What does it mean that we give you a sequence of increasingly complete values? Consider this JSON:

{"name": "Alex", "keys": [1, 20, 300]}

If you gave this to jsonriver one byte at a time it would yield this sequence of values:

{}
{"name": ""}
{"name": "A"}
{"name": "Al"}
{"name": "Ale"}
{"name": "Alex"}
{"name": "Alex", "keys": []}
{"name": "Alex", "keys": [1]}
{"name": "Alex", "keys": [1, 20]}
{"name": "Alex", "keys": [1, 20, 300]}

Correctness

The final value yielded by parse will be the same as if you had called JSON.parse on the entire string.
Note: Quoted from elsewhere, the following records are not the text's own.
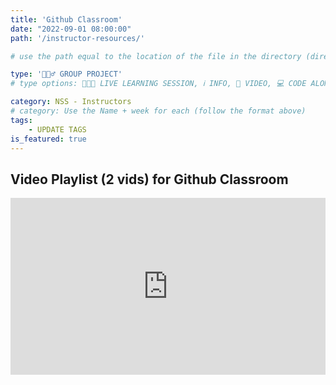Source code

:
 ```yaml
---
title: 'Github Classroom'
date: "2022-09-01 08:00:00"
path: '/instructor-resources/'

# use the path equal to the location of the file in the directory (directory structure)

type: '👷🏼‍♂️ GROUP PROJECT'
# type options: 👩🏽‍🏫 LIVE LEARNING SESSION, ℹ️ INFO, 🎥 VIDEO, 💻 CODE ALONG, 🥼LAB, ↩️ REVIEW/NOTES, 👥 GROUP LEARNING, 👷🏼‍♂️ GROUP PROJECT, 🧠 ASSESSMENT, 📝 ASSIGNMENT

category: NSS - Instructors
# category: Use the Name + week for each (follow the format above)
tags: 
    - UPDATE TAGS
is_featured: true
---
```


## Video Playlist (2 vids) for Github Classroom

<div style='padding:56.2% 0 0 0;position:relative;'><iframe src='https://vimeo.com/showcase/9821124/embed' allowfullscreen frameborder='0' style='position:absolute;top:0;left:0;width:100%;height:100%;'></iframe></div>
This is tested against the JSONTestSuite, matching JSON.parse's behavior on tests of correct, incorrect, and ambiguous cases.

Invariants

  1. Subsequent versions of a value will have the same type. i.e. we will never yield a value as a string and then later replace it with an array.
  2. true, false, null, and numbers are atomic, we don't yield them until we have the entire value.
  3. Strings may be replaced with a longer string, with more characters (in the JavaScript sense) appended.
  4. Arrays are only modified by either appending new elements, or replacing/mutating the element currently at the end.
  5. Objects are only modified by either adding new properties, or replacing/mutating the most recently added property.
  6. As a consequence of 1 and 5, we only add a property to an object once we have the entire key and enough of the value to know that value's type.

See also

The built-in JSON.parse is faster (~10x in simple benchmarking) if you don't need streaming.

stream-json, is larger, more complex, and a bit slower (~2-3x slower in simple benchmarking), but it's much more featureful, and if you only need a subset of the data it can likely be much faster.